The freehand sensor 12 may be used to check the alignment of the femoral and tibial trial components 15, 16, as well as the actual femoral and tibial joint replacement components. The freehand sensor 12 may be used after the implant components have been inserted into the patient's leg to determine whether the final alignment of the components matches the desired alignment. For example, the sensor 12 may be placed at the distal end of the femoral component to determine the varus or valgus alignment of the femoral component. Similarly, the sensor 12 may be placed on the tibial component to determine the varus or valgus alignment and to measure the posterior slope of the tibia.

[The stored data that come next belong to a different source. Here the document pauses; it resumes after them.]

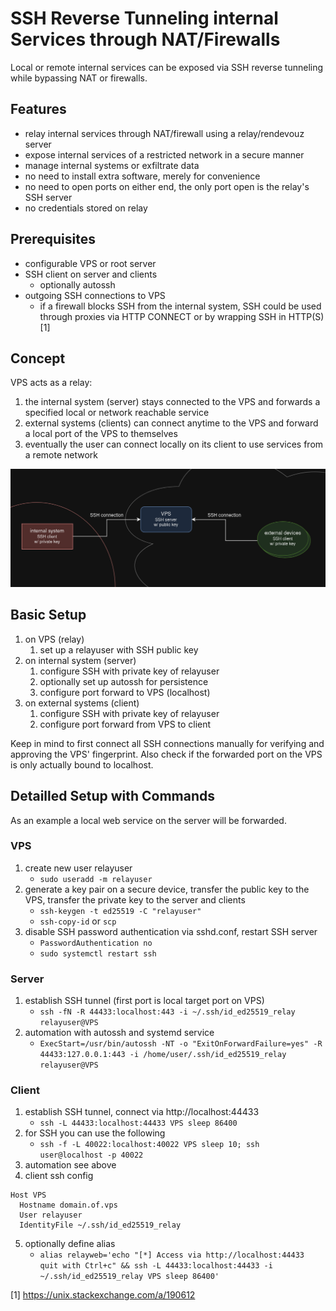 # SSH Reverse Tunneling internal Services through NAT/Firewalls

Local or remote internal services can be exposed via SSH reverse tunneling while bypassing NAT or firewalls.

## Features
- relay internal services through NAT/firewall using a relay/rendevouz server
- expose internal services of a restricted network in a secure manner
- manage internal systems or exfiltrate data
- no need to install extra software, merely for convenience
- no need to open ports on either end, the only port open is the relay's SSH server
- no credentials stored on relay

## Prerequisites
- configurable VPS or root server
- SSH client on server and clients
  - optionally autossh
- outgoing SSH connections to VPS
	- if a firewall blocks SSH from the internal system, SSH could be used through proxies via HTTP CONNECT or by wrapping SSH in HTTP(S) [1]

## Concept
VPS acts as a relay:
1. the internal system (server) stays connected to the VPS and forwards a specified local or network reachable service
2. external systems (clients) can connect anytime to the VPS and forward a local port of the VPS to themselves
3. eventually the user can connect locally on its client to use services from a remote network

![SSH reverse tunnel concept](concept.png)


## Basic Setup
1. on VPS (relay)
	1. set up a relayuser with SSH public key
2. on internal system (server)
	1. configure SSH with private key of relayuser
	2. optionally set up autossh for persistence
	3. configure port forward to VPS (localhost)
3. on external systems (client)
	1. configure SSH with private key of relayuser
	2. configure port forward from VPS to client

Keep in mind to first connect all SSH connections manually for verifying and approving the VPS' fingerprint. Also check if the forwarded port on the VPS is only actually bound to localhost.


## Detailled Setup with Commands
As an example a local web service on the server will be forwarded.

### VPS
1. create new user relayuser
    * `sudo useradd -m relayuser`
2. generate a key pair on a secure device, transfer the public key to the VPS, transfer the private key to the server and clients
    * `ssh-keygen -t ed25519 -C "relayuser"`
    * `ssh-copy-id` or `scp`
3. disable SSH password authentication via sshd.conf, restart SSH server
    * `PasswordAuthentication no`
    * `sudo systemctl restart ssh`

### Server
1. establish SSH tunnel (first port is local target port on VPS)
    * `ssh -fN -R 44433:localhost:443 -i ~/.ssh/id_ed25519_relay relayuser@VPS`
2. automation with autossh and systemd service
    * `ExecStart=/usr/bin/autossh -NT -o "ExitOnForwardFailure=yes" -R 44433:127.0.0.1:443 -i /home/user/.ssh/id_ed25519_relay relayuser@VPS`

### Client
1. establish SSH tunnel, connect via http://localhost:44433
    * `ssh -L 44433:localhost:44433 VPS sleep 86400`
2. for SSH you can use the following
    * `ssh -f -L 40022:localhost:40022 VPS sleep 10; ssh user@localhost -p 40022`
3. automation see above
4. client ssh config
```
Host VPS
  Hostname domain.of.vps
  User relayuser
  IdentityFile ~/.ssh/id_ed25519_relay
```
5. optionally define alias
    * `alias relayweb='echo "[*] Access via http://localhost:44433 quit with Ctrl+c" && ssh -L 44433:localhost:44433 -i ~/.ssh/id_ed25519_relay VPS sleep 86400'`



[1] https://unix.stackexchange.com/a/190612
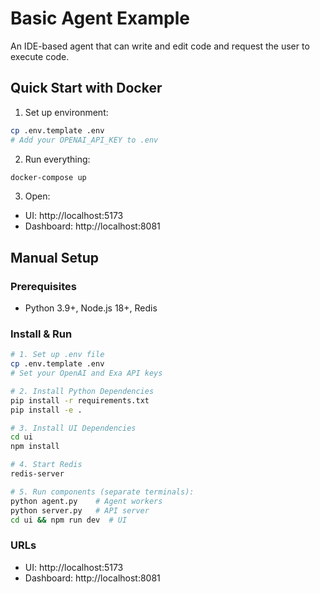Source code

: # Basic Agent Example

An IDE-based agent that can write and edit code and request the user to execute code.

## Quick Start with Docker

1. Set up environment:
```bash
cp .env.template .env
# Add your OPENAI_API_KEY to .env
```

2. Run everything:
```bash
docker-compose up
```

3. Open:
- UI: http://localhost:5173
- Dashboard: http://localhost:8081

## Manual Setup

### Prerequisites
- Python 3.9+, Node.js 18+, Redis

### Install & Run
```bash
# 1. Set up .env file
cp .env.template .env
# Set your OpenAI and Exa API keys

# 2. Install Python Dependencies
pip install -r requirements.txt
pip install -e .

# 3. Install UI Dependencies
cd ui
npm install

# 4. Start Redis
redis-server

# 5. Run components (separate terminals):
python agent.py    # Agent workers
python server.py   # API server  
cd ui && npm run dev  # UI
```

### URLs
- UI: http://localhost:5173
- Dashboard: http://localhost:8081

This application comprises the principle of detecting the position of one sensor in relation to another. In alternative embodiments, the devices disclosed herein can be applied to any areas of surgery whereby the surgeon wishes to align, or determine the relative alignment of two instruments or bones, or a combination thereof.

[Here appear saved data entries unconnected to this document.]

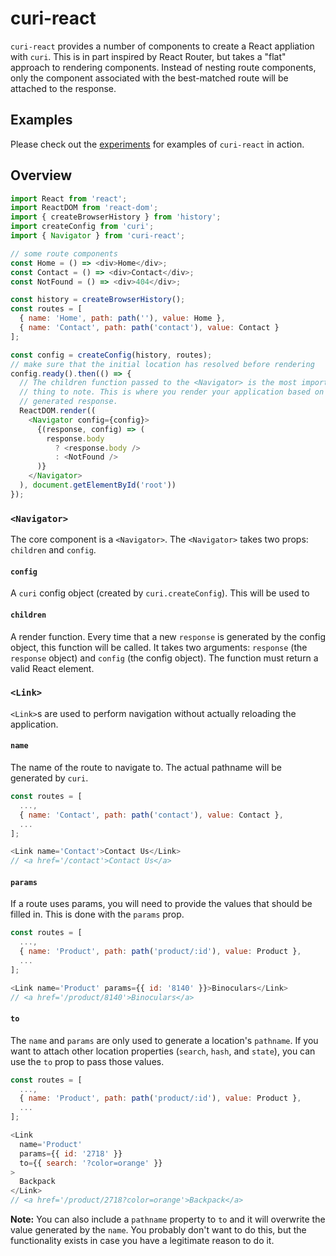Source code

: # curi-react

`curi-react` provides a number of components to create a React appliation with `curi`. This is in part inspired by React Router, but takes a "flat" approach to rendering components. Instead of nesting route components, only the component associated with the best-matched route will be attached to the response.

## Examples

Please check out the [experiments](../curi-experiments) for examples of `curi-react` in action.

## Overview

```js
import React from 'react';
import ReactDOM from 'react-dom';
import { createBrowserHistory } from 'history';
import createConfig from 'curi';
import { Navigator } from 'curi-react';

// some route components
const Home = () => <div>Home</div>;
const Contact = () => <div>Contact</div>;
const NotFound = () => <div>404</div>;

const history = createBrowserHistory();
const routes = [
  { name: 'Home', path: path(''), value: Home },
  { name: 'Contact', path: path('contact'), value: Contact }
];

const config = createConfig(history, routes);
// make sure that the initial location has resolved before rendering
config.ready().then(() => {
  // The children function passed to the <Navigator> is the most important
  // thing to note. This is where you render your application based on the
  // generated response.
  ReactDOM.render((
    <Navigator config={config}>
      {(response, config) => (
        response.body
          ? <response.body />
          : <NotFound />
      )}
    </Navigator>
  ), document.getElementById('root'))
});
```

### `<Navigator>`

The core component is a `<Navigator>`. The `<Navigator>` takes two props: `children` and `config`.

#### `config`

A `curi` config object (created by `curi.createConfig`). This will be used to 

#### `children`

A render function. Every time that a new `response` is generated by the config object, this function will be called. It takes two arguments: `response` (the `response` object) and `config` (the config object). The function must return a valid React element.

### `<Link>`

`<Link>`s are used to perform navigation without actually reloading the application.

#### `name`

The name of the route to navigate to. The actual pathname will be generated by `curi`.

```js
const routes = [
  ...,
  { name: 'Contact', path: path('contact'), value: Contact },
  ...
];

<Link name='Contact'>Contact Us</Link>
// <a href='/contact'>Contact Us</a>
```

#### `params`

If a route uses params, you will need to provide the values that should be filled in. This is done with the `params` prop.

```js
const routes = [
  ...,
  { name: 'Product', path: path('product/:id'), value: Product },
  ...
];

<Link name='Product' params={{ id: '8140' }}>Binoculars</Link>
// <a href='/product/8140'>Binoculars</a>
```

#### `to`

The `name` and `params` are only used to generate a location's `pathname`. If you want to attach other location properties (`search`, `hash`, and `state`), you can use the `to` prop to pass those values.

```js
const routes = [
  ...,
  { name: 'Product', path: path('product/:id'), value: Product },
  ...
];

<Link
  name='Product'
  params={{ id: '2718' }}
  to={{ search: '?color=orange' }}
>
  Backpack
</Link>
// <a href='/product/2718?color=orange'>Backpack</a>
```

**Note:** You can also include a `pathname` property to `to` and it will overwrite the value generated by the `name`. You probably don't want to do this, but the functionality exists in case you have a legitimate reason to do it.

For instance, the alignment devices can be used for insertion of femoral stem in total hip replacement, where one sensor is mounted on the femur and the other is mounted on the handle which is used to insert the femoral stem. It can also be used in elbow surgery to determine the relationship between the humerus and forearm, and to objectively document the range of movement. It can also be used in trauma surgery, where documentation of range of movement is required, with one sensor mounted on either side of the joint to be tested. The terminology used herein is for the purpose of describing particular embodiments only and is not intended to be limiting of the invention. As used herein, the singular forms "a", "an" and "the" are intended to include the plural forms as well, unless the context clearly indicates otherwise. It will be further understood that the terms "comprise" (and any form of comprise, such as "comprises" and "comprising"), "have" (and any form of have, such as "has", and "having"), "include" (and any form of include, such as "includes" and "including"), and "contain" (and any form of contain, such as "contains" and "containing") are open-ended linking verbs. As a result, a method or device that "comprises," "has," "includes," or "contains" one or more steps or elements possesses those one or more steps or elements, but is not limited to possessing only those one or more steps or elements. Likewise, a step of a method or an element of a device that "comprises," "has," "includes," or "contains" one or more features possesses those one or more features, but is not limited to possessing only those one or more features. Furthermore, a device or structure that is configured in a certain way is configured in at least that way, but may also be configured in ways that are not listed.

The invention has been described with reference to the preferred embodiments. It will be understood that the architectural and operational embodiments described herein are exemplary of a plurality of possible arrangements to provide the same general features, characteristics, and general system operation. Modifications and alterations will occur to others upon a reading and understanding of the preceding detailed description. It is intended that the invention be construed as including all such modifications and alterations.